Before Serena and Venus, before Coco, before them all was Suzanne Lenglen. A French tennis player referred to as La Divina, she was a maverick on and off the courts, dominating in the 1910s and ’20s. Her stats are beyond impressive: six Wimbledon titles, including five in a row from 1919 to 1923; an eight-time Grand Slam title-winner in singles and 21 in total; and an undefeated doubles player with her partner, Elizabeth Ryan.
More than that, she was a fashion icon. Up until she hit the court in a breezy Patou-designed dress for a 1919 Wimbledon match, female tennis players were expected to play in “garden party attire,” writes Sunita Kumar Nair in her book ACE: The Times & Style of Tennis: full-length skirts, corsets, blouson-sleeved shirts. “Lenglen shed all that,” Nair writes. She wore a straight-line, drop-waist cap-sleeved dress with an accordion-pleat skirt, all of which allowed for freer movement. Made from white silk jersey, it was breathable and airy. A year later, she’d return to the tournament in a sleeveless dress with a shorter hem, head topped with a turban. Patou saw a spike in sales, and this very magazine wrote about the design, noting “the freedom, appropriateness, and excellence of its simple lines.”

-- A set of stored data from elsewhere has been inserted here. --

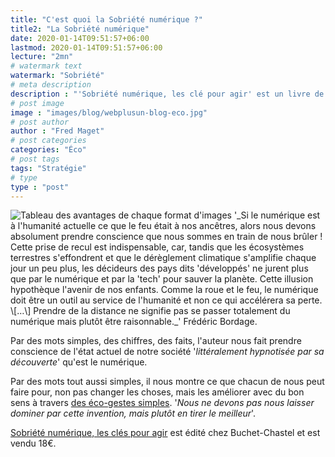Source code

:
 ```yaml
---
title: "C'est quoi la Sobriété numérique ?"
title2: "La Sobriété numérique"
date: 2020-01-14T09:51:57+06:00
lastmod: 2020-01-14T09:51:57+06:00
lecture: "2mn"
# watermark text
watermark: "Sobriété"
# meta description
description : "'Sobriété numérique, les clé pour agir' est un livre de Frédéric Bordage, expert en ce domaine."
# post image
image : "images/blog/webplusun-blog-eco.jpg"
# post author
author : "Fred Maget"
# post categories
categories: "Éco"
# post tags
tags: "Stratégie"
# type
type : "post"
---
```


<img src="/uploads/Sobriete-numerique-Frederic-Bordage.jpg" class="img-fluid" alt="Tableau des avantages de chaque format d'images" data-aos="fade-right" loading="lazy" decoding="async">
'_Si le numérique est à l'humanité actuelle ce que le feu était à nos ancêtres, alors nous devons absolument prendre conscience que nous sommes en train de nous brûler ! Cette prise de recul est indispensable, car, tandis que les écosystèmes terrestres s'effondrent et que le dérèglement climatique s'amplifie chaque jour un peu plus, les décideurs des pays dits 'développés' ne jurent plus que par le numérique et par la 'tech' pour sauver la planète. Cette illusion hypothèque l'avenir de nos enfants.
Comme la roue et le feu, le numérique doit être un outil au service de l'humanité et non ce qui accélérera sa perte. \[…\] Prendre de la distance ne signifie pas se passer totalement du numérique mais plutôt être raisonnable._' Frédéric Bordage.

Par des mots simples, des chiffres, des faits, l'auteur nous fait prendre conscience de l'état actuel de notre société '_littéralement hypnotisée par sa découverte_' qu'est le numérique.

Par des mots tout aussi simples, il nous montre ce que chacun de nous peut faire pour, non pas changer les choses, mais les améliorer avec du bon sens à travers [des éco-gestes simples](https://webplusun.fr/blog/des-gestes-simples/). '_Nous ne devons pas nous laisser dominer par cette invention, mais plutôt en tirer le meilleur_'.

[Sobriété numérique, les clés pour agir](https://www.greenit.fr/2019/09/10/sobriete-numerique-les-cles-pour-agir/) est édité chez Buchet-Chastel et est vendu 18€.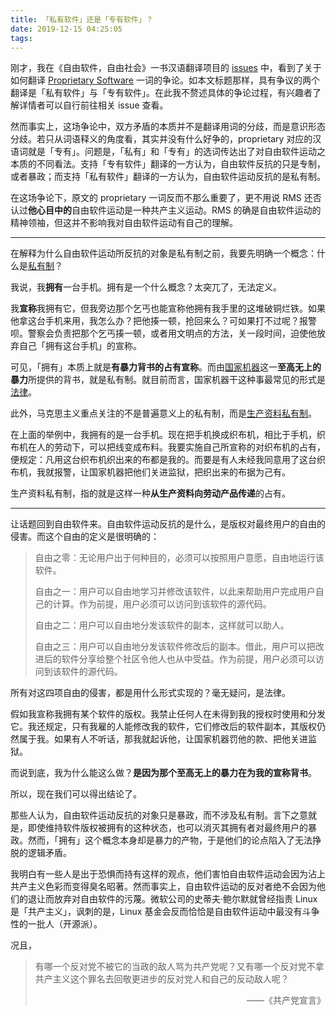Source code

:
 ```yaml
---
title: 「私有软件」还是「专有软件」？
date: 2019-12-15 04:25:05
tags:
---
```


刚才，我在《自由软件，自由社会》一书汉语翻译项目的 [issues](https://github.com/beijinglug/fsfs-zh/issues) 中，看到了关于如何翻译 <u>Proprietary Software</u> 一词的争论。如本文标题那样，具有争议的两个翻译是「私有软件」与「专有软件」。在此我不赘述具体的争论过程，有兴趣者了解详情者可以自行前往相关 issue 查看。

然而事实上，这场争论中，双方矛盾的本质并不是翻译用词的分歧，而是意识形态分歧。若只从词语释义的角度看，其实并没有什么好争的，proprietary 对应的汉语词就是「专有」。问题是，「私有」和「专有」的选词传达出了对自由软件运动之本质的不同看法。支持「专有软件」翻译的一方认为，自由软件反抗的只是专制，或者暴政；而支持「私有软件」翻译的一方认为，自由软件运动反抗的是私有制。

在这场争论下，原文的 proprietary 一词反而不那么重要了，更不用说 RMS 还否认过**他心目中的**自由软件运动是一种共产主义运动。RMS 的确是自由软件运动的精神领袖，但这并不影响我对自由软件运动有自己的理解。

---

在解释为什么自由软件运动所反抗的对象是私有制之前，我要先明确一个概念：什么是<u>私有制</u>？

我说，我**拥有**一台手机。拥有是一个什么概念？太突兀了，无法定义。

我**宣称**我拥有它，但我旁边那个乞丐也能宣称他拥有我手里的这堆破铜烂铁。如果他拿这台手机来用，我怎么办？把他揍一顿，抢回来么？可如果打不过呢？报警呗。警察会负责把那个乞丐揍一顿，或者用文明点的方法，关一段时间，迫使他放弃自己「拥有这台手机」的宣称。

可见，「拥有」本质上就是**有暴力背书的占有宣称**。而由<u>国家机器</u>这一**至高无上的暴力**所提供的背书，就是私有制。就目前而言，国家机器干这种事最常见的形式是<u>法律</u>。

此外，马克思主义重点关注的不是普遍意义上的私有制，而是<u>生产资料私有制</u>。

在上面的举例中，我拥有的是一台手机。现在把手机换成织布机，相比于手机，织布机在人的劳动下，可以把线变成布料。我要实施自己所宣称的对织布机的占有，便规定：凡用这台织布机织出来的布都是我的。而要是有人未经我同意用了这台织布机，我就报警，让国家机器把他们关进监狱，把织出来的布据为己有。

生产资料私有制，指的就是这样一种**从生产资料向劳动产品传递**的占有。

---

让话题回到自由软件来。自由软件运动反抗的是什么，是版权对最终用户的自由的侵害。而这个自由的定义是很明确的：

> 自由之零：无论用户出于何种目的，必须可以按照用户意愿，自由地运行该软件。
> 
> 自由之一：用户可以自由地学习并修改该软件，以此来帮助用户完成用户自己的计算。作为前提，用户必须可以访问到该软件的源代码。
> 
> 自由之二：用户可以自由地分发该软件的副本，这样就可以助人。
> 
> 自由之三：用户可以自由地分发该软件修改后的副本。借此，用户可以把改进后的软件分享给整个社区令他人也从中受益。作为前提，用户必须可以访问到该软件的源代码。

所有对这四项自由的侵害，都是用什么形式实现的？毫无疑问，是法律。

假如我宣称我拥有某个软件的版权。我禁止任何人在未得到我的授权时使用和分发它。我还规定，只有我雇的人能修改我的软件，它们修改后的软件副本，其版权仍然属于我。如果有人不听话，那我就起诉他，让国家机器罚他的款、把他关进监狱。

而说到底，我为什么能这么做？**是因为那个至高无上的暴力在为我的宣称背书**。

所以，现在我们可以得出结论了。

那些人认为，自由软件运动反抗的对象只是暴政，而不涉及私有制。言下之意就是，即使维持软件版权被拥有的这种状态，也可以消灭其拥有者对最终用户的暴政。然而，「拥有」这个概念本身却是暴力的产物，于是他们的论点陷入了无法挣脱的逻辑矛盾。

我明白有一些人是出于恐惧而持有这样的观点，他们害怕自由软件运动会因为沾上共产主义色彩而变得臭名昭著。然而事实上，自由软件运动的反对者绝不会因为他们的退让而放弃对自由软件的污蔑。微软公司的史蒂夫·鲍尔默就曾经指责 Linux 是「共产主义」，讽刺的是，Linux 基金会反而恰恰是自由软件运动中最没有斗争性的一批人（开源派）。

况且，

> 有哪一个反对党不被它的当政的敌人骂为共产党呢？又有哪一个反对党不拿共产主义这个罪名去回敬更进步的反对党人和自己的反动敌人呢？
>
> <p style="text-align:right">——《共产党宣言》</p>
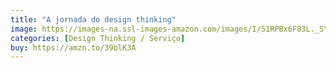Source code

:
 ```yaml
---
title: "A jornada do design thinking"
image: https://images-na.ssl-images-amazon.com/images/I/51RPBx6F83L._SY356_BO1,204,203,200_.jpg
categories: [Design Thinking / Serviço]
buy: https://amzn.to/39blK3A
---
```

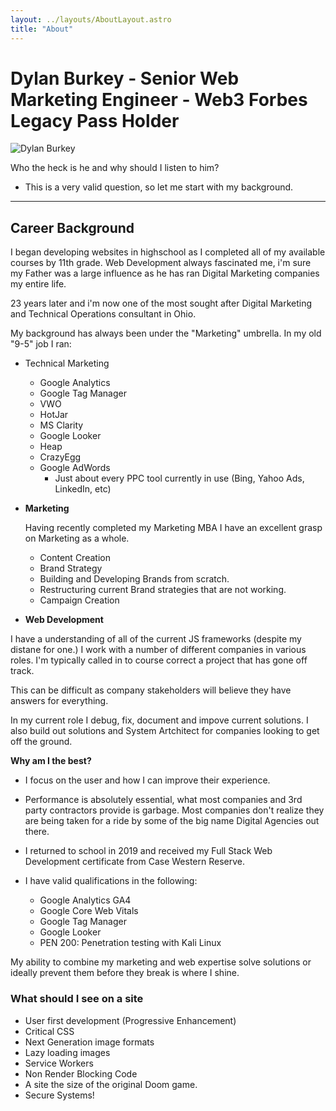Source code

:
 ```yaml
---
layout: ../layouts/AboutLayout.astro
title: "About"
---
```


# Dylan Burkey - Senior Web Marketing Engineer - Web3 Forbes Legacy Pass Holder

<img src="/assets/images/dylan-burkey.jpg" alt="Dylan Burkey">

Who the heck is he and why should I listen to him?

- This is a very valid question, so let me start with my background.

---

## Career Background

I began developing websites in highschool as I completed all of my available courses by 11th grade. Web Development always fascinated me, i'm sure my Father
was a large influence as he has ran Digital Marketing companies my entire life.

23 years later and i'm now one of the most sought after Digital Marketing and Technical Operations consultant in Ohio.

My background has always been under the "Marketing" umbrella. In my old "9-5" job I ran:

- Technical Marketing
  - Google Analytics
  - Google Tag Manager
  - VWO
  - HotJar
  - MS Clarity
  - Google Looker
  - Heap
  - CrazyEgg
  - Google AdWords
    - Just about every PPC tool currently in use (Bing, Yahoo Ads, LinkedIn, etc)

- **Marketing**
  
  Having recently completed my Marketing MBA I have an excellent grasp on Marketing as a whole.

  - Content Creation
  - Brand Strategy
  - Building and Developing Brands from scratch.
  - Restructuring current Brand strategies that are not working.
  - Campaign Creation
  
- **Web Development**
  
I have a understanding of all of the current JS frameworks (despite my distane for one.) I work with a number of different companies in various roles. I'm typically called in to course correct a project that has gone off track.

This can be difficult as company stakeholders will believe they have answers for everything.

In my current role I debug, fix, document and impove current solutions. I also build out solutions and System Artchitect for companies looking to get off the ground.

**Why am I the best?**

- I focus on the user and how I can improve their experience.
- Performance is absolutely essential, what most companies and 3rd party contractors provide is garbage. Most companies don't realize they are being taken for a ride by some of the big name Digital Agencies out there.

- I returned to school in 2019 and received my Full Stack Web Development certificate from Case Western Reserve.
- I have valid qualifications in the following:
  - Google Analytics GA4
  - Google Core Web Vitals
  - Google Tag Manager
  - Google Looker
  - PEN 200: Penetration testing with Kali Linux

My ability to combine my marketing and web expertise solve solutions or ideally prevent them before they break is where I shine.

### What should I see on a site

- User first development (Progressive Enhancement)
- Critical CSS
- Next Generation image formats
- Lazy loading images
- Service Workers
- Non Render Blocking Code
- A site the size of the original Doom game.
- Secure Systems!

“There’s this constant parallelism going on between society and tennis athletes,” Nair said in a recent interview. “And it was just really surprising to me that it remains the same, even today.”

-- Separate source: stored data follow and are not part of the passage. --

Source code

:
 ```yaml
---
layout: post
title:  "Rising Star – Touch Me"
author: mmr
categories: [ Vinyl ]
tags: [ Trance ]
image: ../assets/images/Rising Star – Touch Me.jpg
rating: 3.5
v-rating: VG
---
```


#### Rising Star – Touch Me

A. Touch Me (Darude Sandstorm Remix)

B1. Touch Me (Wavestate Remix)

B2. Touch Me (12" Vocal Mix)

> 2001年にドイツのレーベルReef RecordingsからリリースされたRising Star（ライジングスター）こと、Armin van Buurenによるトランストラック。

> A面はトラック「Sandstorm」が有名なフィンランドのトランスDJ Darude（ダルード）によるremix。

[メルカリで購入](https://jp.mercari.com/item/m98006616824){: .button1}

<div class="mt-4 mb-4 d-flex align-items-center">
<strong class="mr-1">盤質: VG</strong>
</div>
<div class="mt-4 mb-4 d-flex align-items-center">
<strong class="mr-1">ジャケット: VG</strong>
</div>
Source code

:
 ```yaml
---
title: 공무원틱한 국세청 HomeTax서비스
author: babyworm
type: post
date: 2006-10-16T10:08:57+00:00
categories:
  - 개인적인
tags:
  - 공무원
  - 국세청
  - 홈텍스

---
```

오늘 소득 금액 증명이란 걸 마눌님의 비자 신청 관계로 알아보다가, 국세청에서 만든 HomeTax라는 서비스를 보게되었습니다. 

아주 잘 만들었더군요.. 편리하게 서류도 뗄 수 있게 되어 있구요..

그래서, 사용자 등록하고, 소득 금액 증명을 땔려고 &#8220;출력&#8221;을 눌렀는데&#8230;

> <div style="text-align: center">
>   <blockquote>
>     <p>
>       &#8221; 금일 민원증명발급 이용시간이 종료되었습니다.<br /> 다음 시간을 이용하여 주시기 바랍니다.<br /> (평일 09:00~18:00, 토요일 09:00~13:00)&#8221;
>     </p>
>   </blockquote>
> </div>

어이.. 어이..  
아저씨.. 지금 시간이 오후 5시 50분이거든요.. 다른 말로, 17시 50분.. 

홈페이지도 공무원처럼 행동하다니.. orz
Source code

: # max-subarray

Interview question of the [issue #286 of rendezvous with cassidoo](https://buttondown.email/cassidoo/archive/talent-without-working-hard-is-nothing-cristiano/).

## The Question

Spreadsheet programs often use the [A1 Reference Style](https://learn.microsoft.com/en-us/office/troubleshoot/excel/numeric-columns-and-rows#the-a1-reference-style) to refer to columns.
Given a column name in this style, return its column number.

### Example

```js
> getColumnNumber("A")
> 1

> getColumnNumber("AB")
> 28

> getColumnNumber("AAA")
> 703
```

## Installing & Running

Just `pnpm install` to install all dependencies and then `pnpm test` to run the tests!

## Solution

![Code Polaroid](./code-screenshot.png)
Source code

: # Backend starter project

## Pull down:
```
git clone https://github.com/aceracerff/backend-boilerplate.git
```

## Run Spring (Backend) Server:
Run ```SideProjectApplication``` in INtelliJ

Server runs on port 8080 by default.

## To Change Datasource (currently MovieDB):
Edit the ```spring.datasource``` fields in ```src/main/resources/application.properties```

She added, “Tennis as a sport is so reflective of the time.”
Radka Leitmeritz
In Nair’s richly illustrated book, she makes the case that tennis is, indeed, the most stylish sport. From Patou and Coco Chanel—who had a corner dedicated to athleticwear, including tennis, at her Deauville boutique dubbed Le Coin des Sports—to Lacoste and Coco Gauff’s recent partnership with Miu Miu, tennis and fashion have always been deeply intertwined. From its very origins in the late 1800s as a society game, its uniform spoke to matters of class and societal position. Tennis whites, Nair says, inferred “you are from a certain kind of echelon in life,” which gives you immediate access to buy separate sportswear. When we’re looking at the early 1900s, few people could actually afford to have whites because, practically speaking, keeping whites white actually really was really difficult at the time.”

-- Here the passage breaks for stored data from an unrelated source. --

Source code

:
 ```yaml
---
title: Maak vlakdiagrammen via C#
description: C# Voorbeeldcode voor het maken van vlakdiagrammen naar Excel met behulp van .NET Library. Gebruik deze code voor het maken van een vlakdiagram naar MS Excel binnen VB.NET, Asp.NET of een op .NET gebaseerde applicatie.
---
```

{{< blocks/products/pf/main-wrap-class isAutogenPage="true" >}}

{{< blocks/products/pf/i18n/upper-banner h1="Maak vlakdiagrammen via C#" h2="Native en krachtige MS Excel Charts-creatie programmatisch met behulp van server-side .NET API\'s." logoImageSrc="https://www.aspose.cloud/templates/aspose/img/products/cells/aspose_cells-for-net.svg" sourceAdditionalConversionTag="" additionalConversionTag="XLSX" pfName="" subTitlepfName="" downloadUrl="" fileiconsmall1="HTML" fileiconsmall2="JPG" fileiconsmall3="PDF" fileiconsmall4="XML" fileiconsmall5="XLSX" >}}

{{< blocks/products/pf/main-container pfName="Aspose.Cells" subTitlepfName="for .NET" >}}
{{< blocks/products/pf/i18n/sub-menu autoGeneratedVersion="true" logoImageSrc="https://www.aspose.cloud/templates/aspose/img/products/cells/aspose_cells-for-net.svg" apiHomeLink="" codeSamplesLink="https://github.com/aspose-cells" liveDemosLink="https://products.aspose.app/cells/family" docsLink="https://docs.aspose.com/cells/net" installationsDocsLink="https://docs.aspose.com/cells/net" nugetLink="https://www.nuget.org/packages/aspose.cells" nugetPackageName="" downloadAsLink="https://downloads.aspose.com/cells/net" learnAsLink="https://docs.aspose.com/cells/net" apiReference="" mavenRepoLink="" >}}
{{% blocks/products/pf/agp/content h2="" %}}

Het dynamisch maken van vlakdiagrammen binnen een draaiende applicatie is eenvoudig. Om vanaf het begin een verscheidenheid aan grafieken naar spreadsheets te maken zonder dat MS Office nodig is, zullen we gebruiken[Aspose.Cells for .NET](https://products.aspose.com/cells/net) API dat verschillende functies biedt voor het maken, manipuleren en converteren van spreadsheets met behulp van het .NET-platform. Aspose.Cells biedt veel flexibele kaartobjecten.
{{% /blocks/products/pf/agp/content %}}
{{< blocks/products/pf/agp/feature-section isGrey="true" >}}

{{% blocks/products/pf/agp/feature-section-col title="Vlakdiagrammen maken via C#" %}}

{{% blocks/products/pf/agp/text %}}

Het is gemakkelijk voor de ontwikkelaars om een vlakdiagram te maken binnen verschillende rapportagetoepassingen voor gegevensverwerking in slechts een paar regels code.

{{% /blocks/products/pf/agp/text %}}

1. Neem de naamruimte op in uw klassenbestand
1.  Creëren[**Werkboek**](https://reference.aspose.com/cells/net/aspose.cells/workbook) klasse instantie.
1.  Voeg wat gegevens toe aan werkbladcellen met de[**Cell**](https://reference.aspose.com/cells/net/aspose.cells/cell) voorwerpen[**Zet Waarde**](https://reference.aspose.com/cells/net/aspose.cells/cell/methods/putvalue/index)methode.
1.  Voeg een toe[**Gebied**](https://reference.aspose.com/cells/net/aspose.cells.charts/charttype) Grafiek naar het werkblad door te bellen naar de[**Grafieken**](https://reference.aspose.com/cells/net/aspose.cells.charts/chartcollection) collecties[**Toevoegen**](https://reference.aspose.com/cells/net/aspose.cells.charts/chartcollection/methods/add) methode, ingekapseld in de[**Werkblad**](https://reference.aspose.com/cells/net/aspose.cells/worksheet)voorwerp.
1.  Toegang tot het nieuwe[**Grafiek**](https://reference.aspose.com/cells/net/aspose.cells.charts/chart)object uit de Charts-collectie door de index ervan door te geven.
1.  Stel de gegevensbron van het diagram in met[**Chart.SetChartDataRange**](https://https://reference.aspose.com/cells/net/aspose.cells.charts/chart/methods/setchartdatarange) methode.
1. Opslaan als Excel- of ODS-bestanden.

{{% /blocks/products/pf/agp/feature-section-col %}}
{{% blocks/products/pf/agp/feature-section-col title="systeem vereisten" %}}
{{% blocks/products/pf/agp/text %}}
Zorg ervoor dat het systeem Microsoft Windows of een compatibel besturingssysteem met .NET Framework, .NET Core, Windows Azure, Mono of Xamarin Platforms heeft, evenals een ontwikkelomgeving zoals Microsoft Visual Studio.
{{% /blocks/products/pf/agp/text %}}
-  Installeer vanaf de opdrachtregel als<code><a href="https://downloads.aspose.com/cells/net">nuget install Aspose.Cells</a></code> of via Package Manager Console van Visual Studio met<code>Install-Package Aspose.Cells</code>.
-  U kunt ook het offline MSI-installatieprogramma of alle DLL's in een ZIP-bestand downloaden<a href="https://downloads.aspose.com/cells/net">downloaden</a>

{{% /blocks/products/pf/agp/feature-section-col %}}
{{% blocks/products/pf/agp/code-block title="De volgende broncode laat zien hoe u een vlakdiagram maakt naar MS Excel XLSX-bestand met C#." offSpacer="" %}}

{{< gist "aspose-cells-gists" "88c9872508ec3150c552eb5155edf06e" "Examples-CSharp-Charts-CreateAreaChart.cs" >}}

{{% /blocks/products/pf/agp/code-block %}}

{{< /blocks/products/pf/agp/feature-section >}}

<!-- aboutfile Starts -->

Nair—whose last book, CBK from 2023, explored our fascination with Carolyn Bessette Kennedy’s style—organized this book not chronologically, but thematically, with three main sections: The Classic, The Mavericks, The Cool. Subchapters cover everything from designers (Ralph Lauren, Tory Burch, Yohji Yamamoto), to items (Skirts, Sweaters, Watches, even Tattoos), to players (Agassi, Osaka, Nadal). Throughout, she makes the case that the rarified sport has had an outsize impact on the broader culture, that its sportswear has bled over into the lives of those who are mere spectators or have little connection with the game at all. Who doesn’t recognize the little alligator patch on a sporty polo as Lacoste?